Source data START
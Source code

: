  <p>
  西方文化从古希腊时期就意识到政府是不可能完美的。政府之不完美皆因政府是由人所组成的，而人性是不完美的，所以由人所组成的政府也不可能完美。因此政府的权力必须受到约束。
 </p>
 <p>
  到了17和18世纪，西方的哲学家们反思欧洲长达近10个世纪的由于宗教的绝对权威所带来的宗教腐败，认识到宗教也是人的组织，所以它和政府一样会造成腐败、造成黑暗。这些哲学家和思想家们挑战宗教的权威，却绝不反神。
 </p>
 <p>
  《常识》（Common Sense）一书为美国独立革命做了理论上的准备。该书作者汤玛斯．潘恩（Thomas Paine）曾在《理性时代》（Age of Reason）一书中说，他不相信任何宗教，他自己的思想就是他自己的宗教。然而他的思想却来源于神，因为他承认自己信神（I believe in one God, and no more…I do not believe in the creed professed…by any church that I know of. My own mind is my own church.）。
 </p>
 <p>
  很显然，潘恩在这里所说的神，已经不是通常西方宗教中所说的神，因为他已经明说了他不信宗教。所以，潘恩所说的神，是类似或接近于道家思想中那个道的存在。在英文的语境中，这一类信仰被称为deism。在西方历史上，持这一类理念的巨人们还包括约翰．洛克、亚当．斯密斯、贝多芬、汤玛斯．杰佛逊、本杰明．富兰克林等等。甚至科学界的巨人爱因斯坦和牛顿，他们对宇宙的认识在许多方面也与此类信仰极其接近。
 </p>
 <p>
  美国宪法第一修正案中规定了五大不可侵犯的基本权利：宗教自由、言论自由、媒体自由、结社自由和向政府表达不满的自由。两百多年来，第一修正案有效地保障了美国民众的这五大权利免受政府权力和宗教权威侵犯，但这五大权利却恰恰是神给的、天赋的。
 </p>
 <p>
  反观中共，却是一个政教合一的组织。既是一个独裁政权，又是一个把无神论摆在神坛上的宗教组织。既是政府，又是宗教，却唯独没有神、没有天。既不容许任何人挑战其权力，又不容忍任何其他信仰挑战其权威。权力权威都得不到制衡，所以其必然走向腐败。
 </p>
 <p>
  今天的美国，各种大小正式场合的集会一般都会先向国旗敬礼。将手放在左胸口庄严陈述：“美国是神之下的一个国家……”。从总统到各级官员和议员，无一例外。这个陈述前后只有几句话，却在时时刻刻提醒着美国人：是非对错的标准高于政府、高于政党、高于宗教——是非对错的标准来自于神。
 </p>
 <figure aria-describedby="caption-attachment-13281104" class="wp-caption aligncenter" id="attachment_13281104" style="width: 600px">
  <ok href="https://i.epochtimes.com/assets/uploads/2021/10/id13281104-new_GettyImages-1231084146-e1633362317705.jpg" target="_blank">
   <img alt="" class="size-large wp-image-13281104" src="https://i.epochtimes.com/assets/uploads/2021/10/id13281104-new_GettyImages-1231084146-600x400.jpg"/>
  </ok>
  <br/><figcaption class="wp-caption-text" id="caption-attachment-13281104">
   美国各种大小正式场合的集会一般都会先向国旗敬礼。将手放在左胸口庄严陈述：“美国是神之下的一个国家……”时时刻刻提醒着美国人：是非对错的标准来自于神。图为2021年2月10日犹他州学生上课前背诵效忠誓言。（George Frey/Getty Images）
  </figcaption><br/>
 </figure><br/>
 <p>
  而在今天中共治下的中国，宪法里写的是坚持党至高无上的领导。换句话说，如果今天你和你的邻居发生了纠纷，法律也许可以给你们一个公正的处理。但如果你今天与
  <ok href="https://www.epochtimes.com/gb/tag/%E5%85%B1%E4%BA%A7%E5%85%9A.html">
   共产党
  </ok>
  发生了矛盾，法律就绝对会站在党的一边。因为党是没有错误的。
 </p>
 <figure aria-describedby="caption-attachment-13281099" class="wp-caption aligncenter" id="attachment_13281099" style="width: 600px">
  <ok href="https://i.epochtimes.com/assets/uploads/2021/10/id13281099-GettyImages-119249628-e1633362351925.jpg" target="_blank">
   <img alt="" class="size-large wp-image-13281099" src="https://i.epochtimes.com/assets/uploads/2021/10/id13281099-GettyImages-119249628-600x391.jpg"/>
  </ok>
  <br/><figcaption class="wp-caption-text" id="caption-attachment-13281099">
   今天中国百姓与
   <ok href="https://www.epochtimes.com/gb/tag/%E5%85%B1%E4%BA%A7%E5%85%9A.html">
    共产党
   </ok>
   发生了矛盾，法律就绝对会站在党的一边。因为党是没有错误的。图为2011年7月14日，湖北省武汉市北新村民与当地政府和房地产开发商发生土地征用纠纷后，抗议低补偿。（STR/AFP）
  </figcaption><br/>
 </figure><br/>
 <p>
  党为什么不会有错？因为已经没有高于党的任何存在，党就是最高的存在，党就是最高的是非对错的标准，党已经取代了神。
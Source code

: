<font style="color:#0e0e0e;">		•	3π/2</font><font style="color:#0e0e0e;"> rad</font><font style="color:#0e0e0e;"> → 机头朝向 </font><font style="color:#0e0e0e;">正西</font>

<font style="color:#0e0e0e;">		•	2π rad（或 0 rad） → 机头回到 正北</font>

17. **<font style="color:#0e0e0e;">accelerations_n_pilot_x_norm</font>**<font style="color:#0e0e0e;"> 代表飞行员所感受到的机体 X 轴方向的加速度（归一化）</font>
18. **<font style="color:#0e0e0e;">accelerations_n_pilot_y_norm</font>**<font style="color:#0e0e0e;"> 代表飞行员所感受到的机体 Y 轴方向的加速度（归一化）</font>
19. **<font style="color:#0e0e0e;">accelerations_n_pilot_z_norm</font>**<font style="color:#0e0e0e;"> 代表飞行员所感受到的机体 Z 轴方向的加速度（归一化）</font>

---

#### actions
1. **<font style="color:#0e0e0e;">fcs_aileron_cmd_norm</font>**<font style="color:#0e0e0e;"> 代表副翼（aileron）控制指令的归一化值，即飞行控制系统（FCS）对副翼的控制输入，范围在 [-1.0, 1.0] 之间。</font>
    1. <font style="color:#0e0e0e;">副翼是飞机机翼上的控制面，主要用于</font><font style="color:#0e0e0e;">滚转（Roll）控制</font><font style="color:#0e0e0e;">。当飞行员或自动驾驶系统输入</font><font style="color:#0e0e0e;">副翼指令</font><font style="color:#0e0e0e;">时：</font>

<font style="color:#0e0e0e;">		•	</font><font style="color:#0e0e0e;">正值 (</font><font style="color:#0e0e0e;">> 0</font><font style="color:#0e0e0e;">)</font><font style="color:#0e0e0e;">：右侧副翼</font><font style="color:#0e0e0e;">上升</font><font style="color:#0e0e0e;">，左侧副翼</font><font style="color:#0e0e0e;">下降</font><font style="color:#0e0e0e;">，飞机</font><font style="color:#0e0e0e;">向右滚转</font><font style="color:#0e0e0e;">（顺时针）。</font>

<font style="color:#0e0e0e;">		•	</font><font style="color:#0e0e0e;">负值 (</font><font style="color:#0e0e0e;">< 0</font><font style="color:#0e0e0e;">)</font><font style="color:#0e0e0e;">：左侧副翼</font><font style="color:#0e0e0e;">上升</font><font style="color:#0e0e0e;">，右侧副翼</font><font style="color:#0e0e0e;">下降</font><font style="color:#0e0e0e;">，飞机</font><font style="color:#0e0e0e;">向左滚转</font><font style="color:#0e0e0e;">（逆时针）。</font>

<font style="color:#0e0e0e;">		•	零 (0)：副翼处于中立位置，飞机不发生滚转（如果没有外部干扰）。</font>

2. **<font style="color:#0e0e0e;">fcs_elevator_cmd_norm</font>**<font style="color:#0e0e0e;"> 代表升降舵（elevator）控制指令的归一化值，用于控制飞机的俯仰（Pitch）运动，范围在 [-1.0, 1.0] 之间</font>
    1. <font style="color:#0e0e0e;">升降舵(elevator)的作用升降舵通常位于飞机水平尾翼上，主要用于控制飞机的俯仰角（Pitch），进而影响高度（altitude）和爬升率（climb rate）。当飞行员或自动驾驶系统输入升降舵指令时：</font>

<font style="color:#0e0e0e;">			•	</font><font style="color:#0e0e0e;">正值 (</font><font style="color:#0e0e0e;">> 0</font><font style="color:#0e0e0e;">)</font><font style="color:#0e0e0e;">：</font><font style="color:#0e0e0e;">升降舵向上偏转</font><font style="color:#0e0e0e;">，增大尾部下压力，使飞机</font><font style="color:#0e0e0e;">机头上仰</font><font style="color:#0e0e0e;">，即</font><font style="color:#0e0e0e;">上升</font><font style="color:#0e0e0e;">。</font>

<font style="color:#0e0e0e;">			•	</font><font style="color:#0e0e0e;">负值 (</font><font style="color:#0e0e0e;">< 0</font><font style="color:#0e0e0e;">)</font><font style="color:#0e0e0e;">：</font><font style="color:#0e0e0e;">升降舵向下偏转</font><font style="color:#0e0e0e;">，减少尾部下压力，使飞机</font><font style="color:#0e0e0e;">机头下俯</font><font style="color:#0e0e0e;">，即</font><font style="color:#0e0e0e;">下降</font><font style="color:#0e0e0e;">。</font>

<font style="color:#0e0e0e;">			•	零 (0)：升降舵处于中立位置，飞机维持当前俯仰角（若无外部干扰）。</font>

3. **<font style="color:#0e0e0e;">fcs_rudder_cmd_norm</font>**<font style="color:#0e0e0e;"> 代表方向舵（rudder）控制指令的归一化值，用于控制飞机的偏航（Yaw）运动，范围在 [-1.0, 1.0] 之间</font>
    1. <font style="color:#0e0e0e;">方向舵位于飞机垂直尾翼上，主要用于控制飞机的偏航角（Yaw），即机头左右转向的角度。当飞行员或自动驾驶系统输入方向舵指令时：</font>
Source data END
● Task to complete
Show the lines of the records above that mention "figure".

● Answer for the task
 <figure aria-describedby="caption-attachment-13281104" class="wp-caption aligncenter" id="attachment_13281104" style="width: 600px">
 </figure><br/>
 <figure aria-describedby="caption-attachment-13281099" class="wp-caption aligncenter" id="attachment_13281099" style="width: 600px">
 </figure><br/>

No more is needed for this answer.